Items from a data source
○ ○ ○ ○ ○ ○ ○

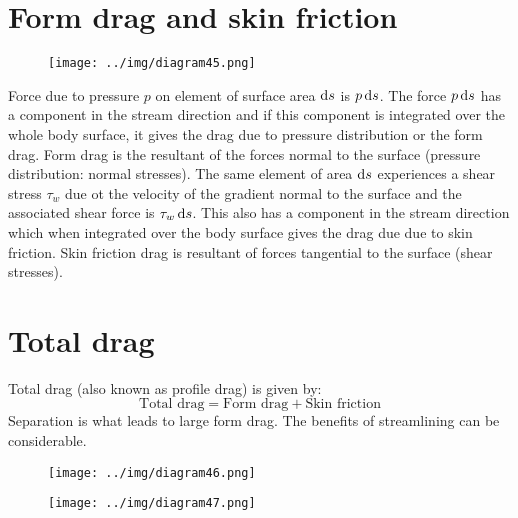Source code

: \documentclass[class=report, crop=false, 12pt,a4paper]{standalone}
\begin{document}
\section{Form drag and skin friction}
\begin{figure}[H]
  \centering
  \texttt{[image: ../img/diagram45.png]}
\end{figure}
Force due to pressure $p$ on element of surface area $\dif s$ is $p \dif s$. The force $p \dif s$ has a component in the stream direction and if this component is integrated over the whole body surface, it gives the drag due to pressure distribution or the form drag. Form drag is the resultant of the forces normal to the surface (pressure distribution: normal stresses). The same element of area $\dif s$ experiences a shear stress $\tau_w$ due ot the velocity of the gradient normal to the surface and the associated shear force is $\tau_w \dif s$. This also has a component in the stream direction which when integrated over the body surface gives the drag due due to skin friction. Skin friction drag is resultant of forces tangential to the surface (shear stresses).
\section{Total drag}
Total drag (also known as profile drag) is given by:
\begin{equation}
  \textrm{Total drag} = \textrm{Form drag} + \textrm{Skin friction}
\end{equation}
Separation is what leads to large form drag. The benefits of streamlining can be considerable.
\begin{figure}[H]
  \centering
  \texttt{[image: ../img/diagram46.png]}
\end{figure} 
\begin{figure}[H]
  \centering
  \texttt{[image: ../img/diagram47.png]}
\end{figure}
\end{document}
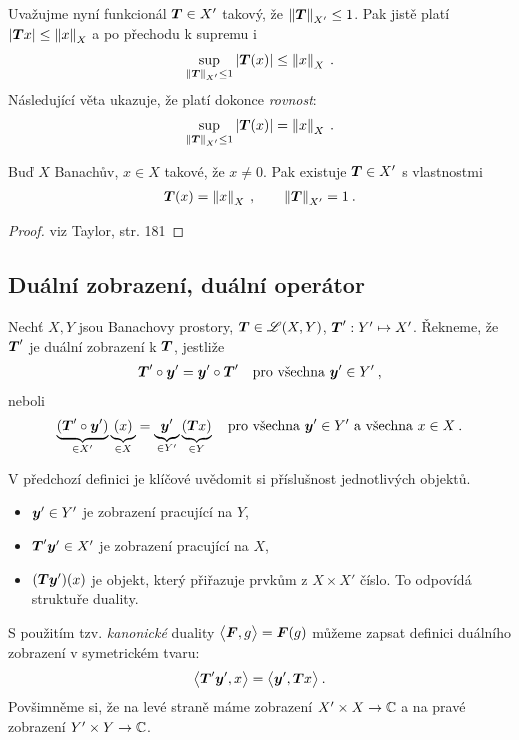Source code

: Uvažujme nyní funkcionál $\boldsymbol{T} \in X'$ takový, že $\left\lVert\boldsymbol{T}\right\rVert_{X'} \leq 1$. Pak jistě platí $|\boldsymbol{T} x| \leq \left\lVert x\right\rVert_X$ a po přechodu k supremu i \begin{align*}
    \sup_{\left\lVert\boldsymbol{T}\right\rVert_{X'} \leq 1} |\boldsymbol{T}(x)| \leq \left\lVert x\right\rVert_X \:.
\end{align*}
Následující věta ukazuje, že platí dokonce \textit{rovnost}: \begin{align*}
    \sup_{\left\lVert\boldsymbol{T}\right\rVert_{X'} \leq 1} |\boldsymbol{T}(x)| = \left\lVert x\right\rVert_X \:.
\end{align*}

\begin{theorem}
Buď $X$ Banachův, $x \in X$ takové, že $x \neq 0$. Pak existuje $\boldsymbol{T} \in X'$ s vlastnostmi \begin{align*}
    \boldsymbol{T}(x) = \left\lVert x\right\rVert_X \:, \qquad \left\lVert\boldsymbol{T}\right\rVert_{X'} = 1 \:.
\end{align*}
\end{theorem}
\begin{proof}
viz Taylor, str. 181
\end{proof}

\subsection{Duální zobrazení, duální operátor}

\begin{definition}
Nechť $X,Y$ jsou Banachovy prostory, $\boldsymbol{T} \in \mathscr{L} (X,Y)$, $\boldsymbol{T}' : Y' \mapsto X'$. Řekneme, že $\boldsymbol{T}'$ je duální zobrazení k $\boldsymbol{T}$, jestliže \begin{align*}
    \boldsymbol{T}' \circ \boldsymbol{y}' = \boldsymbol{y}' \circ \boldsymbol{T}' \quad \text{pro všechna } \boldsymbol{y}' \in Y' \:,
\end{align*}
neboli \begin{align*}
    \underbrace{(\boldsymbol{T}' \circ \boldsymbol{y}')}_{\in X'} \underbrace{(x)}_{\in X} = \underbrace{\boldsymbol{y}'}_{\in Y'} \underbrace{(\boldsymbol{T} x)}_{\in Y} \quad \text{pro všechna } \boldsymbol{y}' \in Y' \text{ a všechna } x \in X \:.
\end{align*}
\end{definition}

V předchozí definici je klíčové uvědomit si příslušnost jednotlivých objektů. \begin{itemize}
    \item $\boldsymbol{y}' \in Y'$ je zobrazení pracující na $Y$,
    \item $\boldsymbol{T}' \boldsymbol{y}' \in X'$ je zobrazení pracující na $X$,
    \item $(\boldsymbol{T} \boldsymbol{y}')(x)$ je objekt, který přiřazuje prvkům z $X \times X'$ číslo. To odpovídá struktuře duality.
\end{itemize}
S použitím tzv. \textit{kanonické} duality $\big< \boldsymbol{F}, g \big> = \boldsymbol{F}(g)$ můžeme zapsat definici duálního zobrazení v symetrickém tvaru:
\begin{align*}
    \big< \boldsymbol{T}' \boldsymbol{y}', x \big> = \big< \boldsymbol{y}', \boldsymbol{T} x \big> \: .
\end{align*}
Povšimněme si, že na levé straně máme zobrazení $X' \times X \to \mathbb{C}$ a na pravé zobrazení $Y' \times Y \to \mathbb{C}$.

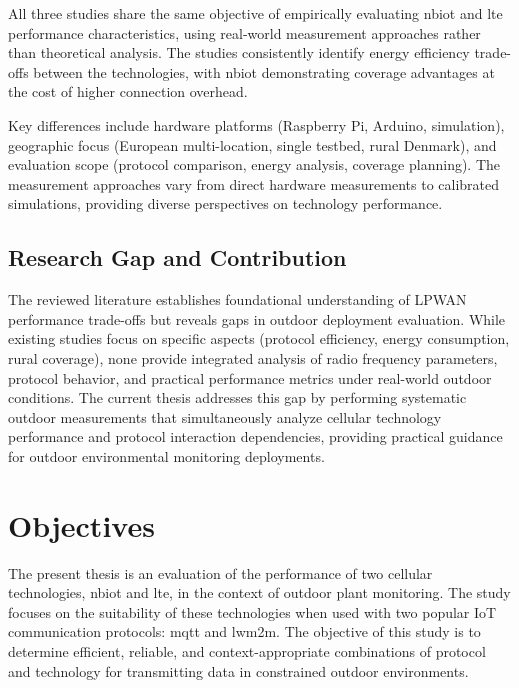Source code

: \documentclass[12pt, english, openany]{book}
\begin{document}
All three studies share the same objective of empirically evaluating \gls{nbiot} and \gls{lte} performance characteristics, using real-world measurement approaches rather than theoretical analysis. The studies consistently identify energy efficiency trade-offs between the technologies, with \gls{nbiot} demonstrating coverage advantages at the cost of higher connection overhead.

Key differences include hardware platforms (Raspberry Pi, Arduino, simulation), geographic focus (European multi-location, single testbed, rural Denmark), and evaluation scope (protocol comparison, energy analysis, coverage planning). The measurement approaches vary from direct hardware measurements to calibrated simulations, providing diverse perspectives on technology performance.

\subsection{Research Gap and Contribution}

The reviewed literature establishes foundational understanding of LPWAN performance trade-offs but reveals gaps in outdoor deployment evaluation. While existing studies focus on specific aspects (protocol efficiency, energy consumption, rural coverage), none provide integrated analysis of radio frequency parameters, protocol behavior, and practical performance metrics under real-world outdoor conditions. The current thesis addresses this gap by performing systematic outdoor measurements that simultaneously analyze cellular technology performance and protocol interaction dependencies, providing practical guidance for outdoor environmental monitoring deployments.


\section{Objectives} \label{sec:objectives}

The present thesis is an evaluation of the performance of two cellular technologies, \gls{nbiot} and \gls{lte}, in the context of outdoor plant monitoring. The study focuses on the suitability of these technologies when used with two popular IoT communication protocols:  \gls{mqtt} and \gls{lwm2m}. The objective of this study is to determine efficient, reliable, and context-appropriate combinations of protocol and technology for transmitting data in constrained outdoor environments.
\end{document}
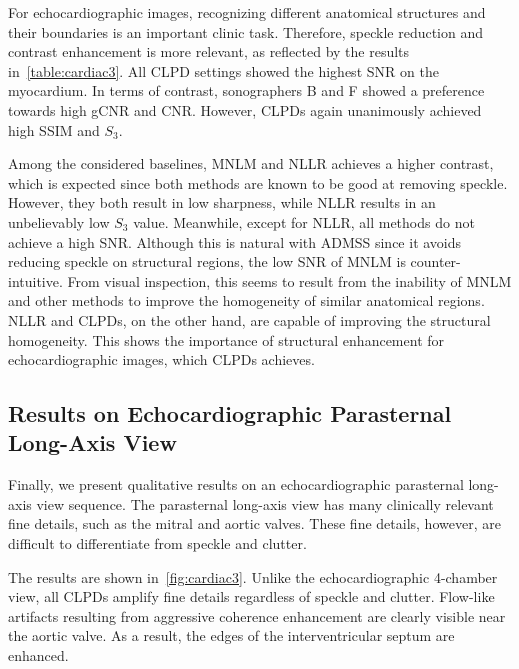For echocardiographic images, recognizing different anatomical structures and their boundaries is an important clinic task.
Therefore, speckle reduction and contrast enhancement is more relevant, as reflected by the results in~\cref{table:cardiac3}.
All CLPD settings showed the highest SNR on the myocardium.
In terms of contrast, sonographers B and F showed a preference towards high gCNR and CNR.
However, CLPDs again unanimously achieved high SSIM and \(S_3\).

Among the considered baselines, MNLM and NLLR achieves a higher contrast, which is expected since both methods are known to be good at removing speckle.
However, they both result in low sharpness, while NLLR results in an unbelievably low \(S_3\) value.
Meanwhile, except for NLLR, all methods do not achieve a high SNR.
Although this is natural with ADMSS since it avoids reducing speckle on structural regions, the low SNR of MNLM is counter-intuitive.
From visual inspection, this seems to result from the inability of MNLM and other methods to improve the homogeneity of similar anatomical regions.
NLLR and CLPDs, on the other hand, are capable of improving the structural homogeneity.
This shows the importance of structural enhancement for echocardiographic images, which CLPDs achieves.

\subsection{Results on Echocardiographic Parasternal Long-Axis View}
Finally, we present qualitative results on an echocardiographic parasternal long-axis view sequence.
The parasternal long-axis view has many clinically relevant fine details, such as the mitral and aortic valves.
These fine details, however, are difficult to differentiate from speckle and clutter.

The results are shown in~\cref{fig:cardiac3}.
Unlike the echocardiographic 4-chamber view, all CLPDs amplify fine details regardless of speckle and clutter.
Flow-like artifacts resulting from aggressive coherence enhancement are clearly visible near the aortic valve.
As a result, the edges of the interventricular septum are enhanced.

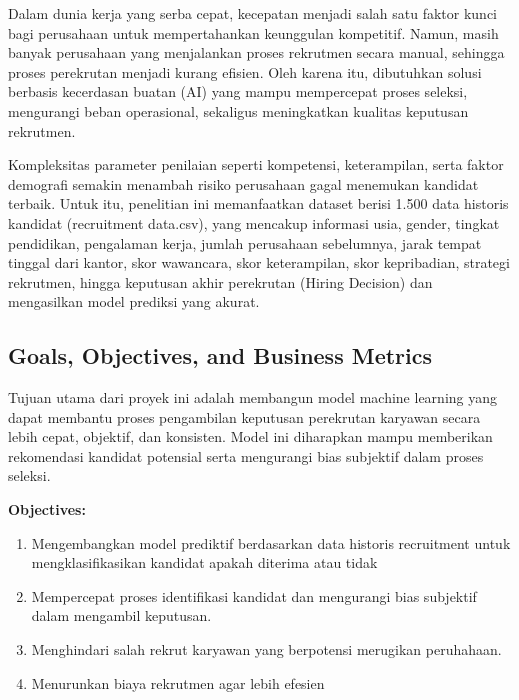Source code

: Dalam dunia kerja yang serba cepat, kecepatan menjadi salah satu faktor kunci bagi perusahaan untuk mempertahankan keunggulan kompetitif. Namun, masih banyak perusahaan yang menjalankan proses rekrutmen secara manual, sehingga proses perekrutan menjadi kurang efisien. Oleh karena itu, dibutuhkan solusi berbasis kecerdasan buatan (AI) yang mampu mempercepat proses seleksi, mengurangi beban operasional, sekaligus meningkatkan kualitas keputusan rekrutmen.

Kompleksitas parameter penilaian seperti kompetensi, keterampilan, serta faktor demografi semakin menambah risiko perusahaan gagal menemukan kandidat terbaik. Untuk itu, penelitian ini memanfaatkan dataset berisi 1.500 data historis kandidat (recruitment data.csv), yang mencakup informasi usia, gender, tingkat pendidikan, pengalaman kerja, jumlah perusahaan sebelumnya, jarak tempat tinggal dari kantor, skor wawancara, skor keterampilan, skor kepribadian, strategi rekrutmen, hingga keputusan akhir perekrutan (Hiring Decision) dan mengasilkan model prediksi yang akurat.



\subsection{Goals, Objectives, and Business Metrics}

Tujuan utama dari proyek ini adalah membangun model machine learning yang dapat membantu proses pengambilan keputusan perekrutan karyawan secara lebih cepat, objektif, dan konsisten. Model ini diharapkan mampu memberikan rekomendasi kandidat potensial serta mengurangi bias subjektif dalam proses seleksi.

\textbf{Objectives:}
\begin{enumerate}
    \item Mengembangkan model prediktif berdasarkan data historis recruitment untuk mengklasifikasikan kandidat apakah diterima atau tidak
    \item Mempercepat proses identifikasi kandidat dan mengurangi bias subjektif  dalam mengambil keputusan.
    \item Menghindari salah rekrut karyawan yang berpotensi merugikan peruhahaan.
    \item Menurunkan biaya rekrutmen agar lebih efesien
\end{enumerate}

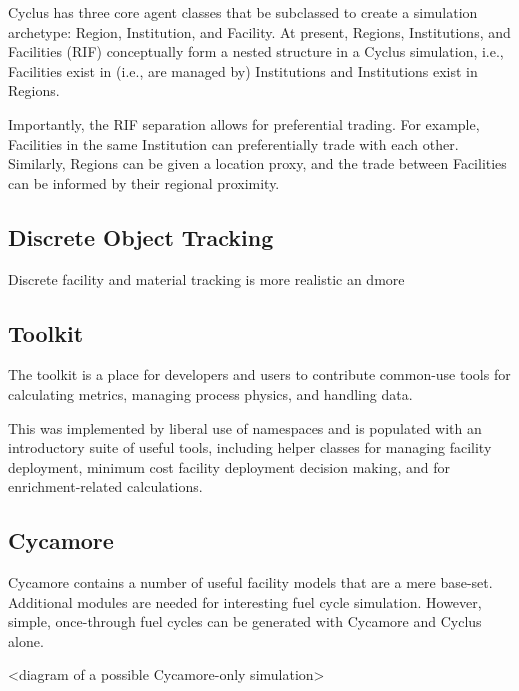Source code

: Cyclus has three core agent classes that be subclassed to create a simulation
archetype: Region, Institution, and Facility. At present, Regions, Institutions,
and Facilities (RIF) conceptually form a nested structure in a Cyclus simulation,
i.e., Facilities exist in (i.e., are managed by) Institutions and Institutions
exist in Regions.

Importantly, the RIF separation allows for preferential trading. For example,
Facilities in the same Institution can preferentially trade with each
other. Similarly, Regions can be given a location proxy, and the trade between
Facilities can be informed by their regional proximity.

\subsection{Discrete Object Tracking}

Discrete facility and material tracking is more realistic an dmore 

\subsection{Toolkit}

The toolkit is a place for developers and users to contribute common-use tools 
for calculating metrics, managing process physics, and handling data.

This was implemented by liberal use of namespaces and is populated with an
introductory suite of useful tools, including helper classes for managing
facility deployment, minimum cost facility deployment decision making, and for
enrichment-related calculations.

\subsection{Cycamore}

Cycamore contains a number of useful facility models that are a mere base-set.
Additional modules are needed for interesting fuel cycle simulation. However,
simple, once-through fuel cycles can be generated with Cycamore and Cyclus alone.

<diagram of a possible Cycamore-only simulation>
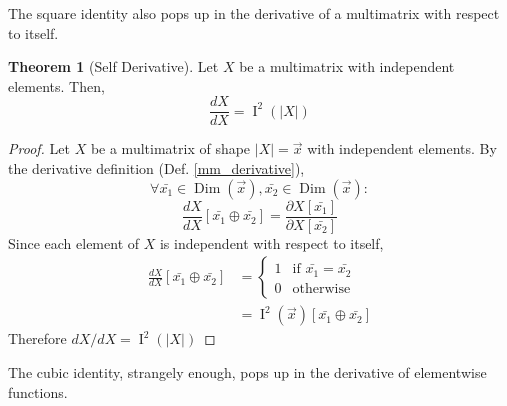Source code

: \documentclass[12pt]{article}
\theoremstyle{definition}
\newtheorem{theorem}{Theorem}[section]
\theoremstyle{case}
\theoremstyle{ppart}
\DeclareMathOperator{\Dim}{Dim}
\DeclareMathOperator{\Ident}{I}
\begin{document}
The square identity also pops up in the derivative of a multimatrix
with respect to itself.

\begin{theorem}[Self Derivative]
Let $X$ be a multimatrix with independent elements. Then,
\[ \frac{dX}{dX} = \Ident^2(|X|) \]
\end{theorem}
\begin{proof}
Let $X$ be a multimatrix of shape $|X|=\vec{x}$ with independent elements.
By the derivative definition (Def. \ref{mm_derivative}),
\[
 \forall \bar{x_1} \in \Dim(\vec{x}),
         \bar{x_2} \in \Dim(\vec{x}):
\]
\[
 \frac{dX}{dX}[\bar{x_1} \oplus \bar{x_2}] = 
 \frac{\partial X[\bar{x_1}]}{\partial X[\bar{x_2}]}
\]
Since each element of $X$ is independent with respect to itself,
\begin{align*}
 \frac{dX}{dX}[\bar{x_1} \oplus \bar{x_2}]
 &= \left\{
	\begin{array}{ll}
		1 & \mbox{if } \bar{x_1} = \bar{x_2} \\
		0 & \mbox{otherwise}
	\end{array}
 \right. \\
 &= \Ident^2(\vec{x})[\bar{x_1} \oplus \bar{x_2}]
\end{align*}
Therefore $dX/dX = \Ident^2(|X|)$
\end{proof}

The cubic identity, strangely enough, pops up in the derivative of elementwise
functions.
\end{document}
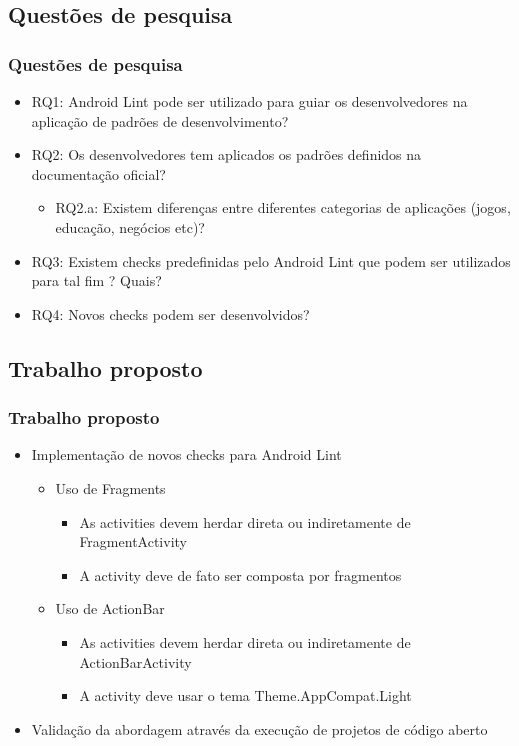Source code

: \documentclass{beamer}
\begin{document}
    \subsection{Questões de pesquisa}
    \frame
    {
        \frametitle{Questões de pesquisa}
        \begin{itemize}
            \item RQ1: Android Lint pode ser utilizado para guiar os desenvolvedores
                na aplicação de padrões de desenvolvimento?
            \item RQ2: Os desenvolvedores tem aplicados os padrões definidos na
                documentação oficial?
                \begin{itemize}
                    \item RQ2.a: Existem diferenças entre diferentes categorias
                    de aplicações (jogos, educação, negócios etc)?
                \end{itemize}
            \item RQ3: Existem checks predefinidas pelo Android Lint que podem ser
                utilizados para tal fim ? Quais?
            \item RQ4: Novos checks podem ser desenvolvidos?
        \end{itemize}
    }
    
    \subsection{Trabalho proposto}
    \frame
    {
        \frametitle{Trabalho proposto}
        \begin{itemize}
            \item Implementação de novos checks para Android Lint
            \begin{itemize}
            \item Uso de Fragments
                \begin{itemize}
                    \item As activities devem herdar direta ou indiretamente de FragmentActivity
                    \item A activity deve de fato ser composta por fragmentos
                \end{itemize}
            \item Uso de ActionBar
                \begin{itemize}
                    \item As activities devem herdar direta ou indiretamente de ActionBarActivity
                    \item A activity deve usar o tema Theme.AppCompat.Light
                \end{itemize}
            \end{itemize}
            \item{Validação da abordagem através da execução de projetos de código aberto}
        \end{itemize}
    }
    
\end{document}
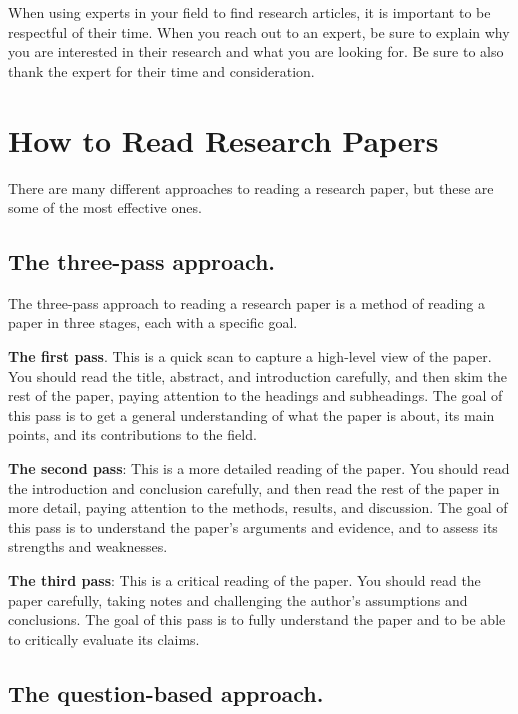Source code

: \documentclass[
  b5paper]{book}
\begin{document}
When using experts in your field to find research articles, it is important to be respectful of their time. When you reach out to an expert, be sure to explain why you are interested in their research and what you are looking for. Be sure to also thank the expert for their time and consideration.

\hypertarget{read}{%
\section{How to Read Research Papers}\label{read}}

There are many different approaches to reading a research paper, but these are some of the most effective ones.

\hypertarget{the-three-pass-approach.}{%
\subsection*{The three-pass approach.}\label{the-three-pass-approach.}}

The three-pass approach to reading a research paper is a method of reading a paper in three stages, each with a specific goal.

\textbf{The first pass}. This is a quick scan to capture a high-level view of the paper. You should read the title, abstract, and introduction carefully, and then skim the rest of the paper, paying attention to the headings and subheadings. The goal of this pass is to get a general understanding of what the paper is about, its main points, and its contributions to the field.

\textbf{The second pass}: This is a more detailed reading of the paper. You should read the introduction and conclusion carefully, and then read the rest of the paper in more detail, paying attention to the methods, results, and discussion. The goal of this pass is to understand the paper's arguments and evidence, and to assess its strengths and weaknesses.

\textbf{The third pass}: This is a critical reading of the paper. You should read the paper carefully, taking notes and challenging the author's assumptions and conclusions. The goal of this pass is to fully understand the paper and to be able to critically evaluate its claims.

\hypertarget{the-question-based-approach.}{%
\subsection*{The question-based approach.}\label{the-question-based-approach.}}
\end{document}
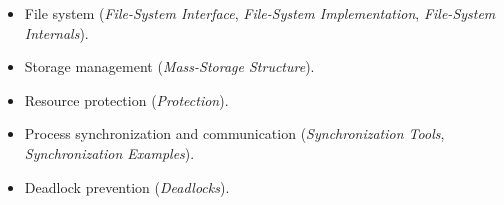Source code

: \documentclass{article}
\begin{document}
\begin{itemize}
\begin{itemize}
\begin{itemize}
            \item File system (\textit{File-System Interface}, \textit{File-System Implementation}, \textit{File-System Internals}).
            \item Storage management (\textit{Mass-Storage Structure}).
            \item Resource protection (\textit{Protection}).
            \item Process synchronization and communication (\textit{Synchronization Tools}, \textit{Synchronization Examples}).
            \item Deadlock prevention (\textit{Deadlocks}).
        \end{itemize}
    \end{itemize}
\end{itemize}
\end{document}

○ ○ ○ ○ ○ ○ ○

◆ What you have to do: Where in the records does the string "devem" appear? Copy every line that has it.

◆ Reply to the task:
                    \item As activities devem herdar direta ou indiretamente de FragmentActivity
                    \item As activities devem herdar direta ou indiretamente de ActionBarActivity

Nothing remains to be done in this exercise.